Este tipo de reclamaciones surgen además en calles tan transitadas como las de Manuel Llaneza, Ramón Bautista Clavería, Fernández Nespral y Aurelio Delbrouck, por poner tan sólo unos ejemplos, cuyos vecinos vienen sufriendo estas incomodidades desde hace meses.
Asimismo, los colectivos vecinales apuntan que la mayoría de las obras tienen una duración superior a los doce meses, un tiempo que consideran excesivo para esta «invasión»de calles y aparcamientos.
La misma reflexión se hacen desde los grupos de la oposición municipal, que ya han interpelado en varias ocasiones al equipo de Gobierno sobre el tiempo máximo del material de construcción en la vía pública.
De hecho, es el Ejecutivo local quien autoriza a las empresas para realizar esta ocupación de las vías públicas, si bien todo parece apuntar a que en ocasiones se excede del tiempo permitido por el Consistorio sin que la infracción finalice con sanciones económicas a los constructores. Así, los vecinos piden al Ayuntamiento que se estudie esta situación para tratar de acortar los tiempos de ocupación.
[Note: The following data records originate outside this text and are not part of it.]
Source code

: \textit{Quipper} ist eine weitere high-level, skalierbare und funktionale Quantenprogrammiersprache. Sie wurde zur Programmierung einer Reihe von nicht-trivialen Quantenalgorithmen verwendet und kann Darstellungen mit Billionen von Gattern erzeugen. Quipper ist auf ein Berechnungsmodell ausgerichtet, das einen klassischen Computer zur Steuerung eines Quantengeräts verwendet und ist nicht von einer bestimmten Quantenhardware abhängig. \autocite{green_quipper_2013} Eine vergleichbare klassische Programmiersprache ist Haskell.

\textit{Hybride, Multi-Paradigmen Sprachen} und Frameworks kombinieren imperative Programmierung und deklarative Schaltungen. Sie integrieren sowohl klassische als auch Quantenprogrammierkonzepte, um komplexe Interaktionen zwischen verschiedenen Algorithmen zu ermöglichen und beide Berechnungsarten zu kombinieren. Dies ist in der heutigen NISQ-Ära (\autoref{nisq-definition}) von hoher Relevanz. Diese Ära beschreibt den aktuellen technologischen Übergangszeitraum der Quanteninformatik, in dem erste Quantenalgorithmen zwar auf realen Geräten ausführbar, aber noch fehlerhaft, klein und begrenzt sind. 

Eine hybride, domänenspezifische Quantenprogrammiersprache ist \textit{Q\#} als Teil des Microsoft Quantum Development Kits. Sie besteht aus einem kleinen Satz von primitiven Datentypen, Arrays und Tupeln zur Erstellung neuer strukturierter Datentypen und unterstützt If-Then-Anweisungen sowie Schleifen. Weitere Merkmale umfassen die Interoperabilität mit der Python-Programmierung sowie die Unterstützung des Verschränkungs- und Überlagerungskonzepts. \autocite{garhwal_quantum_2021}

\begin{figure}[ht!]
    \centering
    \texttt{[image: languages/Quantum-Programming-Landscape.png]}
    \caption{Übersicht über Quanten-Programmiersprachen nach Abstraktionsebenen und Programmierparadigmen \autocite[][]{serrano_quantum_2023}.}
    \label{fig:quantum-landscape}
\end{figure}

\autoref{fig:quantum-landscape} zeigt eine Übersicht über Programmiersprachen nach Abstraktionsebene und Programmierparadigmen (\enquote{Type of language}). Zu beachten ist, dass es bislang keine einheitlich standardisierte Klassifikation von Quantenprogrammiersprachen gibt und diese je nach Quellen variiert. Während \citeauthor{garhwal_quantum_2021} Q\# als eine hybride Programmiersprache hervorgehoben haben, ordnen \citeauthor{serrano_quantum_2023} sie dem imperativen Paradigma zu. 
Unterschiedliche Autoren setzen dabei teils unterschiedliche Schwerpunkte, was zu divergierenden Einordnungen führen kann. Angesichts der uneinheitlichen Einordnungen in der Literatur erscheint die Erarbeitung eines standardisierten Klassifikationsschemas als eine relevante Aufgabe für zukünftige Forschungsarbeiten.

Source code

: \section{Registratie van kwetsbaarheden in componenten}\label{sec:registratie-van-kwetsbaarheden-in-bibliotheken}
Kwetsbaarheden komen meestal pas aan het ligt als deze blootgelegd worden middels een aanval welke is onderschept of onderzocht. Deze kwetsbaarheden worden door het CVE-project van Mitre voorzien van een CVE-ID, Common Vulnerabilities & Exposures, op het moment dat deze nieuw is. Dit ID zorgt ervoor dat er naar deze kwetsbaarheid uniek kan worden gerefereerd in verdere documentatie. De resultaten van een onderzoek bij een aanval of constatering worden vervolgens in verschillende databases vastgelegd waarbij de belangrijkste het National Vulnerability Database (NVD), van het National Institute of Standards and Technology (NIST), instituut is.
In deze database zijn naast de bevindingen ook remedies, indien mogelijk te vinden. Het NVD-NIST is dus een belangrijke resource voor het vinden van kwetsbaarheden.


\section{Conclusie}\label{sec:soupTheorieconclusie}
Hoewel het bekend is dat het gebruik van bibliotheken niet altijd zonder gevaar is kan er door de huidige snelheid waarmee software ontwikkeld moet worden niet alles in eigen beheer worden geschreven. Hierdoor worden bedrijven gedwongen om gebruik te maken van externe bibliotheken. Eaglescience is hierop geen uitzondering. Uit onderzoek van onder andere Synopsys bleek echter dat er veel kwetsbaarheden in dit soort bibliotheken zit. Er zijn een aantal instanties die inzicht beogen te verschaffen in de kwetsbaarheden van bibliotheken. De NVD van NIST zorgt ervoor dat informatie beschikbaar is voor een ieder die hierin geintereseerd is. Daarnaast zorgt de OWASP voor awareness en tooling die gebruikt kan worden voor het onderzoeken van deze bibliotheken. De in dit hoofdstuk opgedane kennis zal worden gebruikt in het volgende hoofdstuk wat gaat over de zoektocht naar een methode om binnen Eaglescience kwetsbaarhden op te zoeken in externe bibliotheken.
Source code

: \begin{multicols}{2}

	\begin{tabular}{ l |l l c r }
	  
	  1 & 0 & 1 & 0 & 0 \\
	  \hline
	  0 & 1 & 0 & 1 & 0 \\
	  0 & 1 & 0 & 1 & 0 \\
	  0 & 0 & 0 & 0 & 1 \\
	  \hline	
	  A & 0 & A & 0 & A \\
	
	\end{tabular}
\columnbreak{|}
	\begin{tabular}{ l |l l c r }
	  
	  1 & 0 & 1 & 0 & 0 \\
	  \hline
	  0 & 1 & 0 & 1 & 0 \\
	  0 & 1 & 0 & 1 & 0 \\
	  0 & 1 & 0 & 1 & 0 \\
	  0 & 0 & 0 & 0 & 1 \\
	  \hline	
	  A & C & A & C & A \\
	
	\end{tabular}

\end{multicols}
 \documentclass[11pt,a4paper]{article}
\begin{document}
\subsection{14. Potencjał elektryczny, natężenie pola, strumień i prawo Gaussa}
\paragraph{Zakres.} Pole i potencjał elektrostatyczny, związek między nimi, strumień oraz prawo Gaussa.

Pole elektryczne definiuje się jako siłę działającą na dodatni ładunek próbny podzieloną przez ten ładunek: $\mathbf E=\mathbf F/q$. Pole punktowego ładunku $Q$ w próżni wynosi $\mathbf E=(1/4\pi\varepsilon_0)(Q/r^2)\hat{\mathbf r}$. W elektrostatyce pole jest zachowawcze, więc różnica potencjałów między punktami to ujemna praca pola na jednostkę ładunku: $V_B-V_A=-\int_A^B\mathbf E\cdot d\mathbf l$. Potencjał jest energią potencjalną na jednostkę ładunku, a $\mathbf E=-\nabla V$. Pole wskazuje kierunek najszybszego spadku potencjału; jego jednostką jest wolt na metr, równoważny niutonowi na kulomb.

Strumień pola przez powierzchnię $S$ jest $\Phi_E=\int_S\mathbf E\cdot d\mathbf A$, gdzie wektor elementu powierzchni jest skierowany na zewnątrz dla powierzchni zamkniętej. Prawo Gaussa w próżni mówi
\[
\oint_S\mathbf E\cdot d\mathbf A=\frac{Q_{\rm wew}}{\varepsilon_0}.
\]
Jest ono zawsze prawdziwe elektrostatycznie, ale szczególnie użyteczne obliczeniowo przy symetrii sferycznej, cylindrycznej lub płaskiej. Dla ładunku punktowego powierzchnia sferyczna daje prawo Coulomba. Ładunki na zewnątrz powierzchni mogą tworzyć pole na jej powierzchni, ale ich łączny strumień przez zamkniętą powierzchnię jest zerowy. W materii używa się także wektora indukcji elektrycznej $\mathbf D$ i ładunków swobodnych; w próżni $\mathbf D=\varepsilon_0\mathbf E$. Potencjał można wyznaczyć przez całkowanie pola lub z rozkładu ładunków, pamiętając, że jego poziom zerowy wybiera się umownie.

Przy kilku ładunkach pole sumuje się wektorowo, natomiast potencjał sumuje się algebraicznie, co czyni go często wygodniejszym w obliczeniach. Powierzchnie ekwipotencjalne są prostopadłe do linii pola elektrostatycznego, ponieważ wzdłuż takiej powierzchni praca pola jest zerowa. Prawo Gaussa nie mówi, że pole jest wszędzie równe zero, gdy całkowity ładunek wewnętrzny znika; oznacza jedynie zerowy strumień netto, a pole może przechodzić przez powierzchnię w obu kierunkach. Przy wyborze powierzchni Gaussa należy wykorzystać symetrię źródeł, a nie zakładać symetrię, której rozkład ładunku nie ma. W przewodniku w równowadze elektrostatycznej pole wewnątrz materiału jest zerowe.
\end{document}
En el lado opuesto están los constructores, quienes alegan: «No tenemos más remedio que ocupar las aceras para poder trabajar» . Los empresarios apuntan que estas ocupaciones «son puntuales». «Tratamos de ocupar la calle el menor tiempo posible, pero necesitamos espacio para colocar las grúas y los contenedores. De lo contrario, las obras no avanzarían», apostillan.
A pesar de ello, son conscientes de las quejas que se producen por parte de los ciudadanos debido a las incomodidades que les ocasionan. Y se justifican con otro argumento: «Una vez finalizadas las obras, el espacio queda de la misma manera que cuando nos lo encontramos y, en ocasiones, lo mejoramos, ya que es todo lo que podemos hacer».
Otro de los aspectos negativos que los vecinos señalan es que esta «invasión» del espacio público, a su juicio «inapropiada», ocasiona con relativa asiduidad accidentes. «Los contenedores están en las aceras y nosotros en la carretera», explica una vecina que apunta que, además, «al esquivar este tipo de obstáculos, se producen caídas».
Estas quejas no son algo excepcional en Langreo, ya que se producen situaciones similares en los distintos Ayuntamientos del Valle del Nalón. Así, también es normal que las aceras de los concejos de San Martín del Rey Aurelio y Laviana sirvan de base para grúas de obra y contenedores, provocando el malestar entre los habitantes de las zonas afectadas.